**** DATA SHOWN ****
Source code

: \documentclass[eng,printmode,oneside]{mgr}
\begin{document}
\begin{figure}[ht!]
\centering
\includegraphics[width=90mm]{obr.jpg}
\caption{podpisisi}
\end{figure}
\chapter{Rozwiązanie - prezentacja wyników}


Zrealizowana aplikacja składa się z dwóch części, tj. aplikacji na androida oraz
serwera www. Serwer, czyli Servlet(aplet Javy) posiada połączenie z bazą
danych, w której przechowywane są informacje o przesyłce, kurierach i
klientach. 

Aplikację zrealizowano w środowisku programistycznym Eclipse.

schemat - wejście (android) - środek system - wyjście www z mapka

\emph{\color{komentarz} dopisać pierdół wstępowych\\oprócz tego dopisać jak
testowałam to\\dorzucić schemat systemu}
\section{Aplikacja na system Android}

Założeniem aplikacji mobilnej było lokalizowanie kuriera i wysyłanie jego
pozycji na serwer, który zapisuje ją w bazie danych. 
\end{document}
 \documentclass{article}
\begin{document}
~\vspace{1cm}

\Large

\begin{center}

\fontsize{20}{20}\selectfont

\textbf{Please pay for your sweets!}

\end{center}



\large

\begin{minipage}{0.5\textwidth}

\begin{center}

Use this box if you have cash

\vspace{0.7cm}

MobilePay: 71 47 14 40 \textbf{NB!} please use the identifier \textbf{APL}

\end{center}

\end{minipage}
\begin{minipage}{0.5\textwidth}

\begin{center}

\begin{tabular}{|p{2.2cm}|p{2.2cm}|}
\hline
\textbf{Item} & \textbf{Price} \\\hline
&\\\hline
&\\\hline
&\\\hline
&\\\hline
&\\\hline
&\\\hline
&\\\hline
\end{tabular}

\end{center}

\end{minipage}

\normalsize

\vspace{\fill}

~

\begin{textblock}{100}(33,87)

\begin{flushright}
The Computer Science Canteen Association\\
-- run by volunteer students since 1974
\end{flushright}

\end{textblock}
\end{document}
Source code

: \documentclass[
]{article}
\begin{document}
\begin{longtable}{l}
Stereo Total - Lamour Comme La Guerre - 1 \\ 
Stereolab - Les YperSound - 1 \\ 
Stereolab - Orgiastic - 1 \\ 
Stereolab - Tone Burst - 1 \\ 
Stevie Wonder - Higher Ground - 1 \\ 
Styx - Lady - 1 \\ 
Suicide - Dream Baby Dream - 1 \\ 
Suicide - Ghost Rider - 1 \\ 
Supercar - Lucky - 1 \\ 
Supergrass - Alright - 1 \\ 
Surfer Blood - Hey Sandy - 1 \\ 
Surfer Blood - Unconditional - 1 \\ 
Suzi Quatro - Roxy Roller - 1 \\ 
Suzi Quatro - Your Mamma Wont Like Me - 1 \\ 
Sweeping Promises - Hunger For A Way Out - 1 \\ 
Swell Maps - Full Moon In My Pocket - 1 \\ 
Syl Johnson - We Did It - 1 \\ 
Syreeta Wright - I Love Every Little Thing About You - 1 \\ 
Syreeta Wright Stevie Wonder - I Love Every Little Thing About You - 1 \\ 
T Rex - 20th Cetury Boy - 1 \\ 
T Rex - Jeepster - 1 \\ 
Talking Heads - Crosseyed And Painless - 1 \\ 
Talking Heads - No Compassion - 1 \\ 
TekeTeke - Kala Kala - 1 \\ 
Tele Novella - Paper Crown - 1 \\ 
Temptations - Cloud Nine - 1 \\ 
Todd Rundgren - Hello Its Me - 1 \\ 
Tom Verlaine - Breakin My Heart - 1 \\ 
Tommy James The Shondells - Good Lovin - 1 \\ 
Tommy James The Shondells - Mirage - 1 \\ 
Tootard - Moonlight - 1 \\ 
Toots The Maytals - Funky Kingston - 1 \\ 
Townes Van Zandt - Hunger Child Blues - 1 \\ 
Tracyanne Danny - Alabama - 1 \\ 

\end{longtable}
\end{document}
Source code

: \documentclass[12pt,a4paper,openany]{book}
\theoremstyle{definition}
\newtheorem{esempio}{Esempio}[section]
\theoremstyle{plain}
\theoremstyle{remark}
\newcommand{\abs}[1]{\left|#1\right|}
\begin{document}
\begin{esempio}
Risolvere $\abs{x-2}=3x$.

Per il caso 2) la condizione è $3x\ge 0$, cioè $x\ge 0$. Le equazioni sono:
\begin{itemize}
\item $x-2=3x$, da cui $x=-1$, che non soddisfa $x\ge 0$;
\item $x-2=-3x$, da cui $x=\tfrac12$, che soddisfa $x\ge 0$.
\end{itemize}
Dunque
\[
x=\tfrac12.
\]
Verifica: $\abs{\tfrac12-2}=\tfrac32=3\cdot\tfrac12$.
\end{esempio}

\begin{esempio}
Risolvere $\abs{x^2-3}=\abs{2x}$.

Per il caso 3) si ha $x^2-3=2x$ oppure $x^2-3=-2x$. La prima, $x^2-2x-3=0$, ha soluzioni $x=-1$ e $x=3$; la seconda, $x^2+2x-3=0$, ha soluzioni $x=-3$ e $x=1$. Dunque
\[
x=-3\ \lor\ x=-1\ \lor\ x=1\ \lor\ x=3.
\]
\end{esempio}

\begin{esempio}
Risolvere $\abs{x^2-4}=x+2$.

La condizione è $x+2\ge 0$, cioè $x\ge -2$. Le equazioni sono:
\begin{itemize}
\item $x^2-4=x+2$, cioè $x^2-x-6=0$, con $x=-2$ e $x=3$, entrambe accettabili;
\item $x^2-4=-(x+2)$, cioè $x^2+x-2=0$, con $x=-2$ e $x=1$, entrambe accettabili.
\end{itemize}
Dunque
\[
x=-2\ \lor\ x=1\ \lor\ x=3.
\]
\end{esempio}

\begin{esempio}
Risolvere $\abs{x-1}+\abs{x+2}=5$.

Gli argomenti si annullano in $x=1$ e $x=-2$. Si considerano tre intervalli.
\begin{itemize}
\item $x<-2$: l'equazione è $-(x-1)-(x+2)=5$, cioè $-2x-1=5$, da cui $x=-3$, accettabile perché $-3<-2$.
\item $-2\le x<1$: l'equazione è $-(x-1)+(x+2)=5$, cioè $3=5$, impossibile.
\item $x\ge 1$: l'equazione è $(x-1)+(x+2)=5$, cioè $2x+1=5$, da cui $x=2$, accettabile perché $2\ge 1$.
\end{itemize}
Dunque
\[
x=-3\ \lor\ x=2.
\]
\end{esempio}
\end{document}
****
WHAT IS REQUIRED:
Each line from the top of the listing down to and including the one containing "Stereolab - Orgiastic - 1 \\" should be transcribed exactly; nothing else is to be output.

RESULT:
Source code

: \documentclass[eng,printmode,oneside]{mgr}
\begin{document}
\begin{figure}[ht!]
\centering
\includegraphics[width=90mm]{obr.jpg}
\caption{podpisisi}
\end{figure}
\chapter{Rozwiązanie - prezentacja wyników}


Zrealizowana aplikacja składa się z dwóch części, tj. aplikacji na androida oraz
serwera www. Serwer, czyli Servlet(aplet Javy) posiada połączenie z bazą
danych, w której przechowywane są informacje o przesyłce, kurierach i
klientach. 

Aplikację zrealizowano w środowisku programistycznym Eclipse.

schemat - wejście (android) - środek system - wyjście www z mapka

\emph{\color{komentarz} dopisać pierdół wstępowych\\oprócz tego dopisać jak
testowałam to\\dorzucić schemat systemu}
\section{Aplikacja na system Android}

Założeniem aplikacji mobilnej było lokalizowanie kuriera i wysyłanie jego
pozycji na serwer, który zapisuje ją w bazie danych. 
\end{document}
 \documentclass{article}
\begin{document}
~\vspace{1cm}

\Large

\begin{center}

\fontsize{20}{20}\selectfont

\textbf{Please pay for your sweets!}

\end{center}



\large

\begin{minipage}{0.5\textwidth}

\begin{center}

Use this box if you have cash

\vspace{0.7cm}

MobilePay: 71 47 14 40 \textbf{NB!} please use the identifier \textbf{APL}

\end{center}

\end{minipage}
\begin{minipage}{0.5\textwidth}

\begin{center}

\begin{tabular}{|p{2.2cm}|p{2.2cm}|}
\hline
\textbf{Item} & \textbf{Price} \\\hline
&\\\hline
&\\\hline
&\\\hline
&\\\hline
&\\\hline
&\\\hline
&\\\hline
\end{tabular}

\end{center}

\end{minipage}

\normalsize

\vspace{\fill}

~

\begin{textblock}{100}(33,87)

\begin{flushright}
The Computer Science Canteen Association\\
-- run by volunteer students since 1974
\end{flushright}

\end{textblock}
\end{document}
Source code

: \documentclass[
]{article}
\begin{document}
\begin{longtable}{l}
Stereo Total - Lamour Comme La Guerre - 1 \\ 
Stereolab - Les YperSound - 1 \\ 
Stereolab - Orgiastic - 1 \\ 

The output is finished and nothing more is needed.